Task:
Your task is to return all of the entries below exactly, leaving out each picture.

[Plain-text document sources]
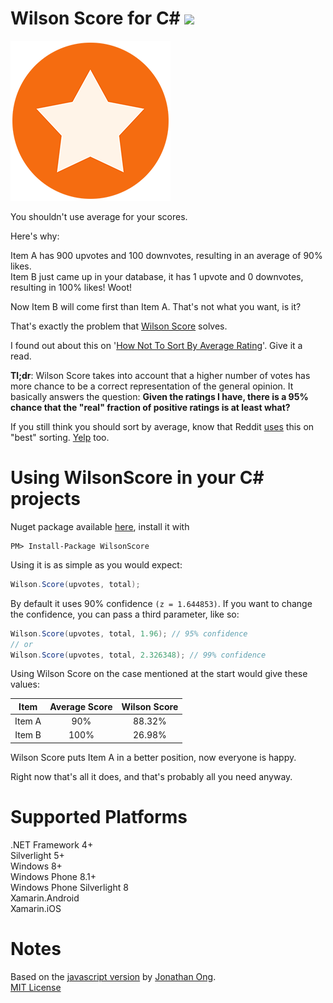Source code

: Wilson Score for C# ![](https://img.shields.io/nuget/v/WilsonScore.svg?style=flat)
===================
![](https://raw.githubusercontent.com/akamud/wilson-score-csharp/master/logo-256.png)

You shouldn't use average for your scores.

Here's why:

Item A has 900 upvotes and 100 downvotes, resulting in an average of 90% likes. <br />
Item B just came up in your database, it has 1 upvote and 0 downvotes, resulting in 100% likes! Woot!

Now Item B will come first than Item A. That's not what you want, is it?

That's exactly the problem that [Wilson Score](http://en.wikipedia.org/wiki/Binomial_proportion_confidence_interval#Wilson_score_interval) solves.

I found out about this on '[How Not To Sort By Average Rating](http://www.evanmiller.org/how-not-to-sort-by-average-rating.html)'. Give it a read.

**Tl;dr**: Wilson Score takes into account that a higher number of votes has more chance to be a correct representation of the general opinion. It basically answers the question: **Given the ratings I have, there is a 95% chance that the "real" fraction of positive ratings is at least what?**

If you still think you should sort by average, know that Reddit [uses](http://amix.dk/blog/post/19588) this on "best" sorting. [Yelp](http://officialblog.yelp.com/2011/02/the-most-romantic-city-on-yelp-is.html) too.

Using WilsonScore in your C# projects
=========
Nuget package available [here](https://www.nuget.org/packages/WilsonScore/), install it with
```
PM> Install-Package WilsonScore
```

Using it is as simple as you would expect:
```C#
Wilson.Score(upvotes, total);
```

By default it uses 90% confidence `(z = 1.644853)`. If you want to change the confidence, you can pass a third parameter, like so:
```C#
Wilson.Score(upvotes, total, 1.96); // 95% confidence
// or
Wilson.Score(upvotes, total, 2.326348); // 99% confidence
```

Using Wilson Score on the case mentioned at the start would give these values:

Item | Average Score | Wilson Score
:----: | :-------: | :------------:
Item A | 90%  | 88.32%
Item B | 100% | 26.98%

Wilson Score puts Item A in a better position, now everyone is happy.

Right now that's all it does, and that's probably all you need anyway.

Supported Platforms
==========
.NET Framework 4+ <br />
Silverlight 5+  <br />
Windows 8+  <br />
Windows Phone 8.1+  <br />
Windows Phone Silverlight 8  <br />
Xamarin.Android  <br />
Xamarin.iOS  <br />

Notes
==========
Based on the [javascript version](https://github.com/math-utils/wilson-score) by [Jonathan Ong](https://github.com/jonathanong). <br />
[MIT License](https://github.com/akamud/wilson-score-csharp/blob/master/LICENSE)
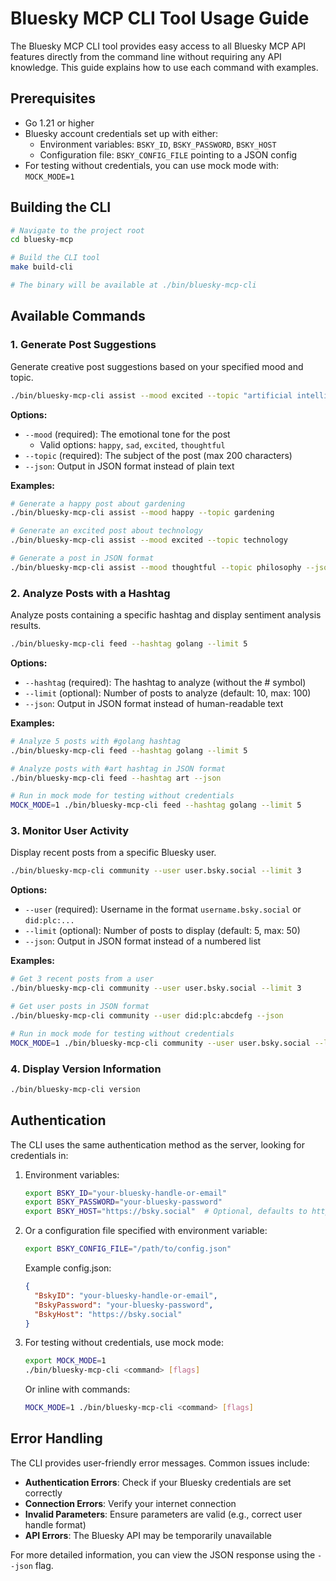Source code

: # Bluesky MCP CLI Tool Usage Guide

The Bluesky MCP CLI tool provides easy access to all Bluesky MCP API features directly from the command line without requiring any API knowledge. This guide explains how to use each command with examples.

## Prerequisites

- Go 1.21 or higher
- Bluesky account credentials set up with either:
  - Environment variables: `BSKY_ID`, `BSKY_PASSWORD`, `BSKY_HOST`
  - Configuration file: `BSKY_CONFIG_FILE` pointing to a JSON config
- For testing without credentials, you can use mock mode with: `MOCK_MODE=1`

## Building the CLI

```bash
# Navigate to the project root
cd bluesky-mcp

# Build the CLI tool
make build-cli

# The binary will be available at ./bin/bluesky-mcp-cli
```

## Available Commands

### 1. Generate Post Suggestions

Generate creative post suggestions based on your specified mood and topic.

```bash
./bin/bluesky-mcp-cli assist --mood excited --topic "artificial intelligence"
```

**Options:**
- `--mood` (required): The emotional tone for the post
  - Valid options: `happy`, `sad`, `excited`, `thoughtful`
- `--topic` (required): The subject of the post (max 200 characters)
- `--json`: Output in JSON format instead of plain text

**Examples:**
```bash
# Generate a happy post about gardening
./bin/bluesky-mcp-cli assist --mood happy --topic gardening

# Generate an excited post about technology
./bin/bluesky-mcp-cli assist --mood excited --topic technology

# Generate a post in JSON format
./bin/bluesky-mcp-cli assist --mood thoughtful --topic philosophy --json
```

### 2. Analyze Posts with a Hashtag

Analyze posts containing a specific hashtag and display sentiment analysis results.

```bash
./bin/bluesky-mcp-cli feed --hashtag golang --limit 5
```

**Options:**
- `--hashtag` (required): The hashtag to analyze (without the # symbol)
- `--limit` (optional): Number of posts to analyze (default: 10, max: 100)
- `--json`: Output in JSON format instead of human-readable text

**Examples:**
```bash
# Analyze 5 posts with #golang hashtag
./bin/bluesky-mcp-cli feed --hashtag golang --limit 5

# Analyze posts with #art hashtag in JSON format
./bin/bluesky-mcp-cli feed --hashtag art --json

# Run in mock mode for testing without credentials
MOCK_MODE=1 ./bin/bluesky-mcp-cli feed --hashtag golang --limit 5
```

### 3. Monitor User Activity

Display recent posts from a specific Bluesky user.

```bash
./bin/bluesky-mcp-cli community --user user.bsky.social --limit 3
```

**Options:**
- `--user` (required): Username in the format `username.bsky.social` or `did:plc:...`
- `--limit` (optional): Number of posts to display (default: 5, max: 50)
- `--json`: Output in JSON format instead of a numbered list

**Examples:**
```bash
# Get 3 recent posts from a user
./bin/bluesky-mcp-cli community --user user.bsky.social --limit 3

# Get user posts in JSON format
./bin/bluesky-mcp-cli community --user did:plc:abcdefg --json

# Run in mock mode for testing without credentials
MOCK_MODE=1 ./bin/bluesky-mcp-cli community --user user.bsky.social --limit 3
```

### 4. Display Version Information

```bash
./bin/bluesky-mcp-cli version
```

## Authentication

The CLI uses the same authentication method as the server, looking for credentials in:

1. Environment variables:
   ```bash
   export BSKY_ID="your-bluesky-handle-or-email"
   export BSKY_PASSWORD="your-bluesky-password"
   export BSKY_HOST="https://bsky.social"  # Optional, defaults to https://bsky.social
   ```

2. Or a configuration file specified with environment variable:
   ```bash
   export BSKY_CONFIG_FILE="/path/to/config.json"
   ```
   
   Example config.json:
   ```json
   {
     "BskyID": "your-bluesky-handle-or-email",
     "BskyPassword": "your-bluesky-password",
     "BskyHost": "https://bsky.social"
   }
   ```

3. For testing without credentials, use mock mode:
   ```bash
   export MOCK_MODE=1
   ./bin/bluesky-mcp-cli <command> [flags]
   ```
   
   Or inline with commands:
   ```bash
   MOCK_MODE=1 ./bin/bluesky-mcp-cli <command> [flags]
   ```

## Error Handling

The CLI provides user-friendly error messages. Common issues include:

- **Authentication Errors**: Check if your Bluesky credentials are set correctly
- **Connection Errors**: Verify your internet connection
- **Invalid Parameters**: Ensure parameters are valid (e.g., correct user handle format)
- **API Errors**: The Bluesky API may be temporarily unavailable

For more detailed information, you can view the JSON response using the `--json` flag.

Final answer:
Source code

: Wilson Score for C# ![](https://img.shields.io/nuget/v/WilsonScore.svg?style=flat)
===================
![](https://raw.githubusercontent.com/akamud/wilson-score-csharp/master/logo-256.png)

You shouldn't use average for your scores.

Here's why:

Item A has 900 upvotes and 100 downvotes, resulting in an average of 90% likes. <br />
Item B just came up in your database, it has 1 upvote and 0 downvotes, resulting in 100% likes! Woot!

Now Item B will come first than Item A. That's not what you want, is it?

That's exactly the problem that [Wilson Score](http://en.wikipedia.org/wiki/Binomial_proportion_confidence_interval#Wilson_score_interval) solves.

I found out about this on '[How Not To Sort By Average Rating](http://www.evanmiller.org/how-not-to-sort-by-average-rating.html)'. Give it a read.

**Tl;dr**: Wilson Score takes into account that a higher number of votes has more chance to be a correct representation of the general opinion. It basically answers the question: **Given the ratings I have, there is a 95% chance that the "real" fraction of positive ratings is at least what?**

If you still think you should sort by average, know that Reddit [uses](http://amix.dk/blog/post/19588) this on "best" sorting. [Yelp](http://officialblog.yelp.com/2011/02/the-most-romantic-city-on-yelp-is.html) too.

Using WilsonScore in your C# projects
=========
Nuget package available [here](https://www.nuget.org/packages/WilsonScore/), install it with
```
PM> Install-Package WilsonScore
```

Using it is as simple as you would expect:
```C#
Wilson.Score(upvotes, total);
```

By default it uses 90% confidence `(z = 1.644853)`. If you want to change the confidence, you can pass a third parameter, like so:
```C#
Wilson.Score(upvotes, total, 1.96); // 95% confidence
// or
Wilson.Score(upvotes, total, 2.326348); // 99% confidence
```

Using Wilson Score on the case mentioned at the start would give these values:

Item | Average Score | Wilson Score
:----: | :-------: | :------------:
Item A | 90%  | 88.32%
Item B | 100% | 26.98%

Wilson Score puts Item A in a better position, now everyone is happy.

Right now that's all it does, and that's probably all you need anyway.

Supported Platforms
==========
.NET Framework 4+ <br />
Silverlight 5+  <br />
Windows 8+  <br />
Windows Phone 8.1+  <br />
Windows Phone Silverlight 8  <br />
Xamarin.Android  <br />
Xamarin.iOS  <br />

Notes
==========
Based on the [javascript version](https://github.com/math-utils/wilson-score) by [Jonathan Ong](https://github.com/jonathanong). <br />
[MIT License](https://github.com/akamud/wilson-score-csharp/blob/master/LICENSE)
Source code

: # Bluesky MCP CLI Tool Usage Guide

The Bluesky MCP CLI tool provides easy access to all Bluesky MCP API features directly from the command line without requiring any API knowledge. This guide explains how to use each command with examples.

## Prerequisites

- Go 1.21 or higher
- Bluesky account credentials set up with either:
  - Environment variables: `BSKY_ID`, `BSKY_PASSWORD`, `BSKY_HOST`
  - Configuration file: `BSKY_CONFIG_FILE` pointing to a JSON config
- For testing without credentials, you can use mock mode with: `MOCK_MODE=1`

## Building the CLI

```bash
# Navigate to the project root
cd bluesky-mcp

# Build the CLI tool
make build-cli

# The binary will be available at ./bin/bluesky-mcp-cli
```

## Available Commands

### 1. Generate Post Suggestions

Generate creative post suggestions based on your specified mood and topic.

```bash
./bin/bluesky-mcp-cli assist --mood excited --topic "artificial intelligence"
```

**Options:**
- `--mood` (required): The emotional tone for the post
  - Valid options: `happy`, `sad`, `excited`, `thoughtful`
- `--topic` (required): The subject of the post (max 200 characters)
- `--json`: Output in JSON format instead of plain text

**Examples:**
```bash
# Generate a happy post about gardening
./bin/bluesky-mcp-cli assist --mood happy --topic gardening

# Generate an excited post about technology
./bin/bluesky-mcp-cli assist --mood excited --topic technology

# Generate a post in JSON format
./bin/bluesky-mcp-cli assist --mood thoughtful --topic philosophy --json
```

### 2. Analyze Posts with a Hashtag

Analyze posts containing a specific hashtag and display sentiment analysis results.

```bash
./bin/bluesky-mcp-cli feed --hashtag golang --limit 5
```

**Options:**
- `--hashtag` (required): The hashtag to analyze (without the # symbol)
- `--limit` (optional): Number of posts to analyze (default: 10, max: 100)
- `--json`: Output in JSON format instead of human-readable text

**Examples:**
```bash
# Analyze 5 posts with #golang hashtag
./bin/bluesky-mcp-cli feed --hashtag golang --limit 5

# Analyze posts with #art hashtag in JSON format
./bin/bluesky-mcp-cli feed --hashtag art --json

# Run in mock mode for testing without credentials
MOCK_MODE=1 ./bin/bluesky-mcp-cli feed --hashtag golang --limit 5
```

### 3. Monitor User Activity

Display recent posts from a specific Bluesky user.

```bash
./bin/bluesky-mcp-cli community --user user.bsky.social --limit 3
```

**Options:**
- `--user` (required): Username in the format `username.bsky.social` or `did:plc:...`
- `--limit` (optional): Number of posts to display (default: 5, max: 50)
- `--json`: Output in JSON format instead of a numbered list

**Examples:**
```bash
# Get 3 recent posts from a user
./bin/bluesky-mcp-cli community --user user.bsky.social --limit 3

# Get user posts in JSON format
./bin/bluesky-mcp-cli community --user did:plc:abcdefg --json

# Run in mock mode for testing without credentials
MOCK_MODE=1 ./bin/bluesky-mcp-cli community --user user.bsky.social --limit 3
```

### 4. Display Version Information

```bash
./bin/bluesky-mcp-cli version
```

## Authentication

The CLI uses the same authentication method as the server, looking for credentials in:

1. Environment variables:
   ```bash
   export BSKY_ID="your-bluesky-handle-or-email"
   export BSKY_PASSWORD="your-bluesky-password"
   export BSKY_HOST="https://bsky.social"  # Optional, defaults to https://bsky.social
   ```

2. Or a configuration file specified with environment variable:
   ```bash
   export BSKY_CONFIG_FILE="/path/to/config.json"
   ```
   
   Example config.json:
   ```json
   {
     "BskyID": "your-bluesky-handle-or-email",
     "BskyPassword": "your-bluesky-password",
     "BskyHost": "https://bsky.social"
   }
   ```

3. For testing without credentials, use mock mode:
   ```bash
   export MOCK_MODE=1
   ./bin/bluesky-mcp-cli <command> [flags]
   ```
   
   Or inline with commands:
   ```bash
   MOCK_MODE=1 ./bin/bluesky-mcp-cli <command> [flags]
   ```

## Error Handling

The CLI provides user-friendly error messages. Common issues include:

- **Authentication Errors**: Check if your Bluesky credentials are set correctly
- **Connection Errors**: Verify your internet connection
- **Invalid Parameters**: Ensure parameters are valid (e.g., correct user handle format)
- **API Errors**: The Bluesky API may be temporarily unavailable

For more detailed information, you can view the JSON response using the `--json` flag.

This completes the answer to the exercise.